Cold Fire (7 page)

Read Cold Fire Online

Authors: Dean Koontz

“—you know what piss-poor cooperation they got across state lines—”
“—he’s out there somewhere, damn it—”
“—so’re a million scorpions and rattlesnakes—”
Jim stepped around to their side of the motor home, covering them with the shotgun. “Don’t move!”
For an instant they gaped at him the way
he
might have stared at a three-eyed Martian with a mouth in its forehead. They were only about eight feet away, close enough to spit on, which they looked like they deserved. At a distance they had appeared as dangerous as snakes with legs, and they still looked deadlier than anything that slithered in the desert.
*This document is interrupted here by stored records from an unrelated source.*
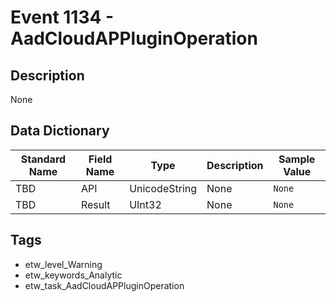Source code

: # Event 1134 - AadCloudAPPluginOperation

## Description
None

## Data Dictionary
|Standard Name|Field Name|Type|Description|Sample Value|
|---|---|---|---|---|
|TBD|API|UnicodeString|None|`None`|
|TBD|Result|UInt32|None|`None`|

## Tags
* etw_level_Warning
* etw_keywords_Analytic
* etw_task_AadCloudAPPluginOperation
They were holding their handguns, pointed at the ground. Jim thrust the shotgun at them and shouted, “Drop ’em, damn it!”
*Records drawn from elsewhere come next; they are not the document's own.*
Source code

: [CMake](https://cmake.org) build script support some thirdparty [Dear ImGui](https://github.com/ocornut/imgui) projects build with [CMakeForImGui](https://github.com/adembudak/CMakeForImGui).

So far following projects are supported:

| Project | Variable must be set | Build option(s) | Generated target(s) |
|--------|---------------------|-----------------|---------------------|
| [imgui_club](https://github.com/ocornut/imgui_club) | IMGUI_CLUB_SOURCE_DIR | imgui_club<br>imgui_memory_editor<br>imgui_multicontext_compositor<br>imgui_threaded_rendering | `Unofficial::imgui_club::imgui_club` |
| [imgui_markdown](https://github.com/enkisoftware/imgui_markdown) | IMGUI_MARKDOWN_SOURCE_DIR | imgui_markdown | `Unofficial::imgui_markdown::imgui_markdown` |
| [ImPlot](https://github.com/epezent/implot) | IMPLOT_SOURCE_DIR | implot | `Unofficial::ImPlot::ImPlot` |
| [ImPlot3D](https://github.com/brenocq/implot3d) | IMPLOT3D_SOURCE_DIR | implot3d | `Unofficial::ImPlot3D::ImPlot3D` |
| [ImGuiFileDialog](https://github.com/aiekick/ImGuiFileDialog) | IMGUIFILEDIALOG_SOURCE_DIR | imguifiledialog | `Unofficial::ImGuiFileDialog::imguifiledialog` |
Either they were the hardest of hard cases or they were nuts—probably both—because they didn’t freeze at the sight of the shotgun. The guy with the redoubled ponytail flung himself to the ground and rolled. Simultaneously, the refugee from
Road Warrior
brought up his pistol, and Jim pumped a round into the guy’s chest at point-blank range, blowing him backward and down and all the way to hell.
The survivor’s feet vanished as he wriggled under the Roadking.
To avoid being shot in the foot and ankle, Jim grabbed the open door and jumped onto the step beside the driver’s seat. Even as his feet left the ground, two shots boomed from under the motor home, and one of them punctured the tire beside which he’d been standing.
Instead of retreating into the Roadking, he dropped back to the ground, fell flat, and shoved the shotgun under the vehicle, figuring to take his adversary by surprise. But the guy was already out from under on the other side. Jim could see only the black cowboy boots hurrying toward the rear of the motor home. The guy turned the corner—and vanished.
The ladder. At the right rear corner. Next to the racked motorcycle.
The bastard was going onto the roof.
Jim hustled all the way under the Roadking before the killer could look over the edge of the roof, spot him, and fire down. It was no cooler beneath the vehicle, because the sun-scorched earthen shoulder radiated the heat it had been storing up since dawn.
Two cars roared by on the highway, one close after the other. He hadn’t heard them coming, maybe because his heart was beating so hard that he felt as if he were inside a kettle drum. He cursed the motorists under his breath, then realized they couldn’t be expected to stop when they saw a guy like Dork Knob prowling the top of the motor home with a handgun.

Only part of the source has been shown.